Outdueled by Cam Smith last year, the Spaniard returned to Kapalua and fired a Sunday 63 to win and further lay claim to perhaps being the game’s best player right now.
KAPALUA, Hawaii — 60 under!
That is Jon Rahm’s total over the last two years in the Sentry Tournament of Champions on the Plantation Course and it’s only been good enough for one victory, but that victory was a stunner.
In the final round, Rahm was coming from nine shots back after a bogey on the first hole could have derailed his chances. It turned out to just be a brief interlude to a scoring onslaught that saw Rahm record nine birdies and an eagle on the 15th hole that tied him for the lead with overnight leader Collin Morikawa.

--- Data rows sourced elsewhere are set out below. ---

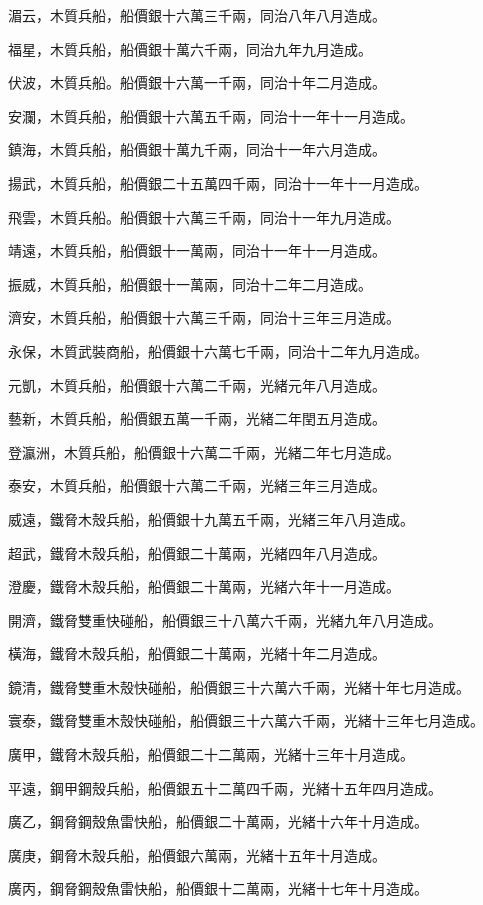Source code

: \begin{pinyinscope}
湄云，木質兵船，船價銀十六萬三千兩，同治八年八月造成。

福星，木質兵船，船價銀十萬六千兩，同治九年九月造成。

伏波，木質兵船。船價銀十六萬一千兩，同治十年二月造成。

安瀾，木質兵船，船價銀十六萬五千兩，同治十一年十一月造成。

鎮海，木質兵船，船價銀十萬九千兩，同治十一年六月造成。

揚武，木質兵船，船價銀二十五萬四千兩，同治十一年十一月造成。

飛雲，木質兵船。船價銀十六萬三千兩，同治十一年九月造成。

靖遠，木質兵船，船價銀十一萬兩，同治十一年十一月造成。

振威，木質兵船，船價銀十一萬兩，同治十二年二月造成。

濟安，木質兵船，船價銀十六萬三千兩，同治十三年三月造成。

永保，木質武裝商船，船價銀十六萬七千兩，同治十二年九月造成。

元凱，木質兵船，船價銀十六萬二千兩，光緒元年八月造成。

藝新，木質兵船，船價銀五萬一千兩，光緒二年閏五月造成。

登瀛洲，木質兵船，船價銀十六萬二千兩，光緒二年七月造成。

泰安，木質兵船，船價銀十六萬二千兩，光緒三年三月造成。

威遠，鐵脅木殼兵船，船價銀十九萬五千兩，光緒三年八月造成。

超武，鐵脅木殼兵船，船價銀二十萬兩，光緒四年八月造成。

澄慶，鐵脅木殼兵船，船價銀二十萬兩，光緒六年十一月造成。

開濟，鐵脅雙重快碰船，船價銀三十八萬六千兩，光緒九年八月造成。

橫海，鐵脅木殼兵船，船價銀二十萬兩，光緒十年二月造成。

鏡清，鐵脅雙重木殼快碰船，船價銀三十六萬六千兩，光緒十年七月造成。

寰泰，鐵脅雙重木殼快碰船，船價銀三十六萬六千兩，光緒十三年七月造成。

廣甲，鐵脅木殼兵船，船價銀二十二萬兩，光緒十三年十月造成。

平遠，鋼甲鋼殼兵船，船價銀五十二萬四千兩，光緒十五年四月造成。

廣乙，鋼脅鋼殼魚雷快船，船價銀二十萬兩，光緒十六年十月造成。

廣庚，鋼脅木殼兵船，船價銀六萬兩，光緒十五年十月造成。

廣丙，鋼脅鋼殼魚雷快船，船價銀十二萬兩，光緒十七年十月造成。


\end{pinyinscope}

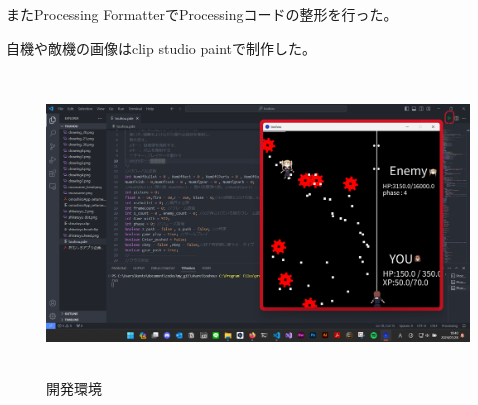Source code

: \documentclass[a4paper,titlepage,11pt]{ltjsarticle}
\begin{document}
またProcessing FormatterでProcessingコードの整形を行った。

自機や敵機の画像はclip studio paintで制作した。
\begin{figure}[H]
	\begin{center}
		\includegraphics*[height = 8cm]{invent_view.png}
		\caption{開発環境}
		\label{inventry}
	\end{center}
\end{figure}
\end{document}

The last of the nine birdies on the par-5 18th, sealed a three-shot lead for Rahm while Morikawa was self-destructing midway through the back nine with three consecutive bogeys from Nos. 14-16.
“I’m like ‘we’re going to need a small miracle,’” Rahm said about his mindset at the start of the day. “After bogeying 1, I was going to need somewhat of a larger miracle. It goes to say, you just got to do the little things properly.”
This was nothing short of epic, and Rahm was looking for redemption after losing to Cam Smith last year when the Australian shot 34 under and Rahm 33 under.
Finding redemption was not easy and surely Rahm would not want to make a living coming back from nine-shot leads on Sundays, but he also was very aware that if someone was going to shoot a number, why not him?
“No matter the lead, if in a regular course you have to expect somebody’s going to come and shoot 64 or 65, out here you have to expect the same thing,” Rahm said. “Somebody’s going to shoot a very low number.“
With the win, Rahm is on a different mission.
Rahm has won at least once every year since 2017 and his eighth win comes when his game is as good as anyone’s worldwide.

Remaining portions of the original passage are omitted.